Stillleben mit Fischen, 1983 Sonntagabend am See, 1950, Öl auf Leinwand 50 x 60 cm Feigen und Melonen auf rotem Tisch, 1960, Öl auf Leinwand, 73 x 81 cm Stillleben mit blauen Trauben, 1990 Atelier und Schnee, 1992 Andrea auf dem Schulweg, 1986 Junger weiblicher Akt, 1967

* 1924 in Winterthur, † 2009 in Winterthur


Bio

HENRI SCHMID
Malerei, Aquarell, Lithographie, Wandbild, Radierung, Zeichnung. Tafelmalerei in Öl; Landschaft, vereinzelt Figurenbild, Porträt, und auf Reisen Studien in Aquarell, Zeichnung, zudem Radierung, Lithographie, Wandbild. Aufgewachsen im Sigristenhaus der Stadtkirche Winterthur. 1941–1944 Lehre als Grafiker-Lithograf in Winterthur und Zürich. 1943/44 zwei Semester Landschaftsmalen und Aktzeichnen bei Max Gubler an der Kunstgewerbeschule in Zürich.

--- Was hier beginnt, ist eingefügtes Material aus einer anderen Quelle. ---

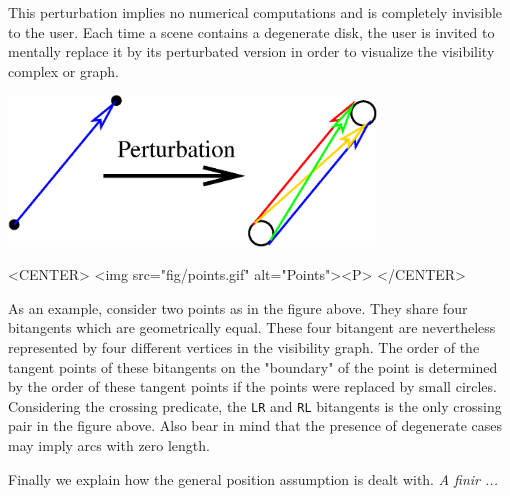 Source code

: This perturbation implies no numerical computations and is completely
invisible to the user. Each time a scene contains a degenerate disk, the user
is invited to mentally replace it by its perturbated version in order to
visualize the visibility complex or graph. 

\begin{ccTexOnly}
    \begin{center}
	\includegraphics[height=4cm]{fig/points.eps}%
    \end{center}
\end{ccTexOnly}

\begin{ccHtmlOnly}
    <CENTER>
        <img src="fig/points.gif" alt="Points"><P>
    </CENTER>
\end{ccHtmlOnly}

As an example, consider two points as in the figure above. They share four
bitangents which are geometrically equal. These four bitangent are nevertheless
represented by four different vertices in the visibility graph. The order of the
tangent points of these bitangents on the "boundary" of the point is determined
by the order of these tangent points if the points were replaced by small
circles. Considering the crossing predicate, the \texttt{LR} and \texttt{RL}
bitangents is the only crossing pair in the figure above.  Also bear in mind
that the presence of degenerate cases may imply arcs with zero length.

Finally we explain how the general position assumption is dealt with.
\emph{A finir ...}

Ab 1948 als freier Maler und Grafiker in Zürich; weiteres Atelier in Winterthur. 1946 erste Auslandsreise nach Südfrankreich und Paris. 1947 Malaufenthalte in Spanien. 1948 längerer Aufenthalt in Antibes und Paris. 1949 Reisen nach Nordafrika und durch die Wüste Sahara. In den folgenden Jahren Reisen und Aufenthalte in den Mittelmeerländern; Südspanien, Türkei, Nordmarokko. Nach 1980 Reisen nach London und New York. 1948/1949 Bundesstipendium; 1968/69 Atelier in der Cité Internationale des Arts, Paris; Stipendium der Kiefer-Hablitzel-Stiftung; Preis der Carl-Heinrich-Ernst-Kunststiftung, Winterthur; Preis von Stadt und Kt. Zürich. 1960–1986 Vorstandsmitglied des Kunstvereins Winterthur.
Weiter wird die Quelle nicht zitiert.